- Operated: 1919–2006
- Location: 2801 West Saginaw St; Lansing Township, Michigan;
- Coordinates: 42°44′34″N 84°35′06″W﻿ / ﻿42.7427°N 84.5851°W
- Industry: Automotive
- Products: Automobiles
- Employees: 400
- Volume: 985,000 sq ft (91,500 m^{2})
- Owner: General Motors
- Defunct: March 2006; 20 years ago

= Lansing Craft Centre =

Former General Motors factory

The Lansing Craft Centre (LCC) was a specialized General Motors automobile assembly factory in Lansing Township, Michigan, located at 2801 West Saginaw Street across from GM's Lansing Metal Center.

== History ==
The facility was originally built by GM as the "Oldsmobile Differential Plant and Foundry" in 1919. The foundry was repurposed as the "Reatta Craft Centre" in 1984 when GM chose it as the manufacturing site of the Buick Reatta, which began production in 1988 after a stamping plant, body shop, and assembly area were constructed.
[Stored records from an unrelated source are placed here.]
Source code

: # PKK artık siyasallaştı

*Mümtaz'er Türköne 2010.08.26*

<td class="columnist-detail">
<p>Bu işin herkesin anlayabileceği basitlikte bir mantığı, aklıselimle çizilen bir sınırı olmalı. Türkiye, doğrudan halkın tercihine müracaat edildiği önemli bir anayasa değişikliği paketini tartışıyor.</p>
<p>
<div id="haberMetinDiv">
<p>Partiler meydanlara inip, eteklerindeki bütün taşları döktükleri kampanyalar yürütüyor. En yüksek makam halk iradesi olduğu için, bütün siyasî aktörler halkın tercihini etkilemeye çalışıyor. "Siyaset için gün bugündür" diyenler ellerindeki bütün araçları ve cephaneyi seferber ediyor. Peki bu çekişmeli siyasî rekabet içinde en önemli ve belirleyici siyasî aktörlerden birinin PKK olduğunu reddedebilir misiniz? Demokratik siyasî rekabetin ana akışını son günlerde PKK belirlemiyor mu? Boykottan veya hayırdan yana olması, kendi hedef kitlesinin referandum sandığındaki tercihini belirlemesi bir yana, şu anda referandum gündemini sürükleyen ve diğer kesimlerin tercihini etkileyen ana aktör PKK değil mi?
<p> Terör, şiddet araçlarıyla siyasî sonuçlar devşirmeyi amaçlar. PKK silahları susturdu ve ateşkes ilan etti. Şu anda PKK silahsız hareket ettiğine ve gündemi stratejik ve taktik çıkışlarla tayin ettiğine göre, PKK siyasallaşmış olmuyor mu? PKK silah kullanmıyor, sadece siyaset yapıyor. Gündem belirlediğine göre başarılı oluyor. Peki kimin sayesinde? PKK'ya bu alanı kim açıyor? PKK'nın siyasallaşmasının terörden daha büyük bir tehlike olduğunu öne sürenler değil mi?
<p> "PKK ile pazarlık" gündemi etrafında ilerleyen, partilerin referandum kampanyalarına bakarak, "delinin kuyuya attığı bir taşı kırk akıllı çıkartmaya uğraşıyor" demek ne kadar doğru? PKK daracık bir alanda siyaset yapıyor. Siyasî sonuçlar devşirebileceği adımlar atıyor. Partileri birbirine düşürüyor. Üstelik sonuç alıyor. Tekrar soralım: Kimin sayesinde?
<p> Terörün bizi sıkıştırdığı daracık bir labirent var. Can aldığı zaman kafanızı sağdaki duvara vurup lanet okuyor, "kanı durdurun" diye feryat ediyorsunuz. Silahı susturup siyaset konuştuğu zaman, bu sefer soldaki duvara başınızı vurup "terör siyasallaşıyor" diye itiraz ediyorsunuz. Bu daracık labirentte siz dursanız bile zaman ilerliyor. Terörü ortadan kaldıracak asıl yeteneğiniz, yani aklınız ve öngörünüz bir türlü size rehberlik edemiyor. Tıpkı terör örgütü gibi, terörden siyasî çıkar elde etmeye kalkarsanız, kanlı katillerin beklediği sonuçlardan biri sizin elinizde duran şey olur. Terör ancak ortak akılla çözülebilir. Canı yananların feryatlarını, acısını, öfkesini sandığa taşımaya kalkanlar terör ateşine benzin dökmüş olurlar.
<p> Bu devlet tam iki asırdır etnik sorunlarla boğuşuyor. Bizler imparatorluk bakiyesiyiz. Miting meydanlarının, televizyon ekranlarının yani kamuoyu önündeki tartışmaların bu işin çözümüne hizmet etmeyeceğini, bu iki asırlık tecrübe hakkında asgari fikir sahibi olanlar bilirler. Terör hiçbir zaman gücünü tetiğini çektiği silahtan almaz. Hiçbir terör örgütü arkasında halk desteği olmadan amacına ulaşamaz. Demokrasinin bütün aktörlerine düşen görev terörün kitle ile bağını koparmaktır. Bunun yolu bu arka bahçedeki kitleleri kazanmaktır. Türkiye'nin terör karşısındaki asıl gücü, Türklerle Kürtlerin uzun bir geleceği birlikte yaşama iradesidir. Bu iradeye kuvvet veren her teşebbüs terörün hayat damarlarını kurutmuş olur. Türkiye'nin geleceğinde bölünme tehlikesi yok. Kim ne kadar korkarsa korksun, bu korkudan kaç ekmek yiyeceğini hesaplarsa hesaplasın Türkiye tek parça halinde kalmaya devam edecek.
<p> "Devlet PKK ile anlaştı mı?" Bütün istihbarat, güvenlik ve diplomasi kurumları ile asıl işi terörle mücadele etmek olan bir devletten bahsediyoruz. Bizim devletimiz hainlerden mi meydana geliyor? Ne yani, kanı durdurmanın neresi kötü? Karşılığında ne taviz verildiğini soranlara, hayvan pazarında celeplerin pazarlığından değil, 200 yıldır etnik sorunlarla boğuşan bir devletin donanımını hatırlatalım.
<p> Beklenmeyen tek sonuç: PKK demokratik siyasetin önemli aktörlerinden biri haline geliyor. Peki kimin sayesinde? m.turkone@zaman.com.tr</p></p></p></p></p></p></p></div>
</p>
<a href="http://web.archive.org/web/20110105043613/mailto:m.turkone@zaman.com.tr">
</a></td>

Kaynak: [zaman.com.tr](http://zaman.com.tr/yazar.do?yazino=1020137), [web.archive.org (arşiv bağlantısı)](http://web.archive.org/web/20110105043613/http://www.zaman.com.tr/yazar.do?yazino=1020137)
After the end of production of the Reatta, the plant was renamed the "Lansing Craft Centre". Over its existence, the Lansing Craft Centre manufactured GM's low-volume vehicles including the EV1, Cadillac Eldorado, convertible Chevrolet Cavalier and Pontiac Sunfire and Chevrolet SSR.

=== Closure ===
In November 2005, General Motors announced that it would close the Lansing Craft Centre in mid-2006, and the final SSR, a unique black-on-silver model, was assembled on March 17, 2006. The plant was demolished from 2008 to 2009.

At the time of its closure, the plant size was 985,000 sqft and the facility employed 400, many of whom were transferred to the new Lansing Grand River Assembly, as well as some operations transferred to the nearby Lansing Delta Township Assembly.

The facility was demolished in 2008 along with the Lansing Metal Center.

==Vehicles produced==
- 1988–1991 Buick Reatta
- 1995–2000 Chevrolet Cavalier convertible
- 1995–2000 Pontiac Sunfire convertible
- 1997–1999 General Motors EV1
- 2000–2002 Cadillac Eldorado (Note: formerly assembled at the Detroit/Hamtramck Assembly.)